_PROBLEM DESCRIPTION_
The required output is all lines below that contain the word "textbf".

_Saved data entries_

§

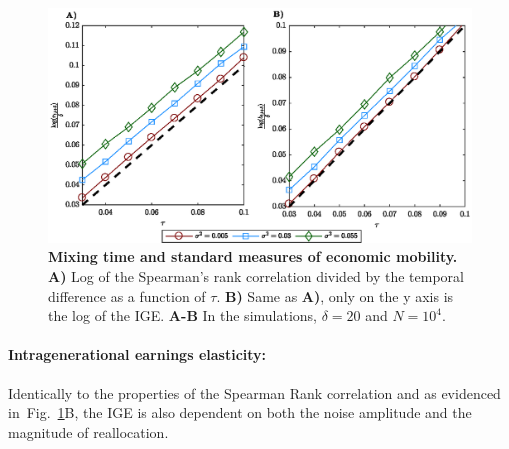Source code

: \documentclass[11pt]{article}
\newcommand{\ie}{{\it i.e.}\xspace}
\newcommand{\fref}[1]{Fig.~\ref{fig:#1}}
\numberwithin{equation}{section}
\begin{document}
\begin{figure}[!htb]
\centering
\includegraphics[width=1.0\textwidth]{figs/fig_rgbm_standard_measures.eps}
\caption{\textbf{Mixing time and standard measures of economic mobility.} \textbf{A)} Log of the Spearman's rank correlation divided by the temporal difference as a function of $\tau$. \textbf{B)} Same as \textbf{A)}, only on the y axis is the log of the IGE. %
\textbf{A-B} In the simulations, $\delta = 20$ and $N = 10^4$.
\label{fig:rgbm-standard-measures}}
\end{figure}

\paragraph{Intragenerational earnings elasticity:} Identically to the properties of the Spearman Rank correlation and as evidenced in~\fref{rgbm-standard-measures}B, the IGE is also dependent on both the noise amplitude and the magnitude of reallocation.

\end{document}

§

_SOLUTION_
\caption{\textbf{Mixing time and standard measures of economic mobility.} \textbf{A)} Log of the Spearman's rank correlation divided by the temporal difference as a function of $\tau$. \textbf{B)} Same as \textbf{A)}, only on the y axis is the log of the IGE. %
\textbf{A-B} In the simulations, $\delta = 20$ and $N = 10^4$.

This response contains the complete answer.